Manny Being Manny . . . Being Kind of Stupid

Manny Ramirez’s expensive and turbulent tenure with the Los Angeles Dodgers came to an end in rather embarrassing fashion on August 29, 2010, as he was thrown out of the game for arguing balls and strikes with the home plate umpire.

This is not, in itself, particularly unusual—rarely does a week go past without some player or another objecting a bit too loudly or too creatively about a third-strike call, and ending up getting tossed out of the game. What makes Ramirez’s last at-bat in Dodger blue odd is that he was thrown out for arguing about the first pitch.

Ramirez—for several years rivaled only by Adam Sandler as the nation’s favorite man-child—entered the game as a pinch hitter in the sixth inning, with one out and the bases loaded, down 8 to 2 against the Colorado Rockies, with both teams desperate for a win to stay relevant in the National League wild-card chase. Bernard Malamud could hardly have written a more perfectly crafted clutch situation for a potential Hall of Fame hitter, and the partisan Coors Field crowd, despite booing enthusiastically, recognized the moment as one on which the game may well have turned inevitably to the Dodgers’ favor.

Instead, approximately thirteen nanoseconds later, Manny “ManRam” Ramirez—one of the most respected hitters of the past fifteen years—was out of the game and replaced by Reed “Who the Fuck?” Johnson, who grounded into an inning-ending double play.1

Ramirez has earned a reputation both for being a prima donna and for lacking mental focus on anything but baseball (or, perhaps more accurately, anything but hitting). Some of his career highlights:
  • Remarked, upon learning that he had been claimed off of waivers by the White Sox, that he looked forward to playing with Big Papi again.
  • In 2009, was suspended for 50 games for violation of major league baseball’s drug policy, reportedly for taking human chorionic gonadotropin, a women’s fertility drug. He has consistently refused to disclose to the media the name of the father.
  • Considers peanut butter to be a mortal enemy.
  • On his first day with the Boston Red Sox, decided to walk to the ballpark to familiarize himself with the city; made it nearly three quarters of a mile out to sea before being informed by the Coast Guard that his map was upside-down.
  • Doesn’t finish his vegetables.
  • In 1999, after seven seasons and more than 800 games with Cleveland, announces to the press that he wished he’d played for the Indians. 
  • Once played an entire thirteen-game homestand with his head stuck in a plastic jar.2
    Ramirez’s ejection from a single regular-season game is far from a career-defining moment, especially for a hitter as accomplished, mercurial, and downright odd as Manny Ramirez. However, coming as it does at the very end of his Dodger days, it does provide a nifty summary of the end of his time there (and perhaps the end of his time in Boston as well)—as a tremendously gifted hitter who’s worn out his welcome; a guy selfish, spaced out, or indifferent enough to shoot his team in the foot on his way out of town.

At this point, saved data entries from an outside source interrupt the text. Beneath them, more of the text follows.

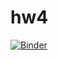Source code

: # hw4
[![Binder](https://mybinder.org/badge_logo.svg)](https://mybinder.org/v2/gh/Suziee159/hwweek4/HEAD)
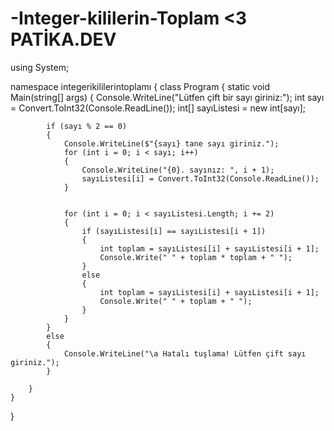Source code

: # -Integer-kililerin-Toplam <3 PATİKA.DEV

using System;

namespace integerikililerintoplamı
{
    class Program
    {
        static void Main(string[] args)
        {
            Console.WriteLine("Lütfen çift bir sayı giriniz:");
            int sayı = Convert.ToInt32(Console.ReadLine());
            int[] sayıListesi = new int[sayı];

            if (sayı % 2 == 0)
            {
                Console.WriteLine($"{sayı} tane sayı giriniz.");
                for (int i = 0; i < sayı; i++)
                {
                    Console.WriteLine("{0}. sayınız: ", i + 1);
                    sayıListesi[i] = Convert.ToInt32(Console.ReadLine());
                }


                for (int i = 0; i < sayıListesi.Length; i += 2)
                {
                    if (sayıListesi[i] == sayıListesi[i + 1])
                    {
                        int toplam = sayıListesi[i] + sayıListesi[i + 1];
                        Console.Write(" " + toplam * toplam + " ");
                    }
                    else
                    {
                        int toplam = sayıListesi[i] + sayıListesi[i + 1];
                        Console.Write(" " + toplam + " ");
                    }
                }
            }
            else
            {
                Console.WriteLine("\a Hatalı tuşlama! Lütfen çift sayı giriniz.");
            }

        }
    }
}
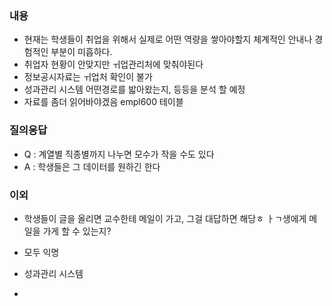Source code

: ### 내용

- 현재는 학생들이 취업을 위해서 실제로 어떤 역량을 쌓아야할지 체계적인 안내나 경험적인 부분이 미흡하다.
- 취업자 현황이 안맞지만 ㅟ업관리처에 맞춰야된다
- 정보공시자료는 ㅟ업처 확인이 불가
- 성과관리 시스템 어떤경로를 밟아왔는지, 등등을 분석 할 예정
- 자료를 좀더 읽어바야겠음
empl600 테이블


### 질의응답

- Q : 계열별 직종별까지 나누면 모수가 작을 수도 있다
- A : 학생들은 그 데이터를 원하긴 한다


### 이외

- 학생들이 글을 올리면 교수한테 메일이 가고, 그걸 대답하면 해당ㅎ ㅏㄱ생에게 메일을 가게 할 수 있는지?
- 모두 익명

- 성과관리 시스템
- 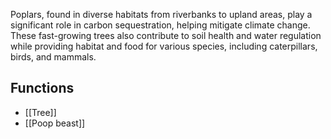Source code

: Poplars, found in diverse habitats from riverbanks to upland areas, play a significant role in carbon sequestration, helping mitigate climate change. These fast-growing trees also contribute to soil health and water regulation while providing habitat and food for various species, including caterpillars, birds, and mammals.
## Functions
- [[Tree]]
- [[Poop beast]]
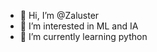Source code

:- 👋 Hi, I’m @Zaluster
- 👀 I’m interested in ML and IA
- 🌱 I’m currently learning python


<!---
Zaluster/Zaluster is a ✨ special ✨ repository because its `README.md` (this file) appears on your GitHub profile.
You can click the Preview link to take a look at your changes.
--->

    1. By my calculations, Ramirez made $111,111 for roughly five minutes’ worth of standing around. Good work if you can get it.
    2. In his defense, on that homestand Ramirez batted .363 with 6 home runs, 8 doubles, and 22 runs batted in.


    1. Dodger fans were reportedly disappointed to find out that this wasn't a swap for Juan Pierre.

    2. Juan who? Oh, wait, you must mean "Webster." I read that there was plenty of teams interested, but none of them could find a batting helmet small enough to fit him.

    3. I don't think it's accurate to say that Manny was thrown out for arguing balls and strikes (plural); he was thrown out for arguing strike. I've seen many ballplayers get thrown out for arguing a third called strike, but I don't recall ever seeing somebody run for arguing the very first pitch he faced. Good luck with Ozzie Guillen, Manny!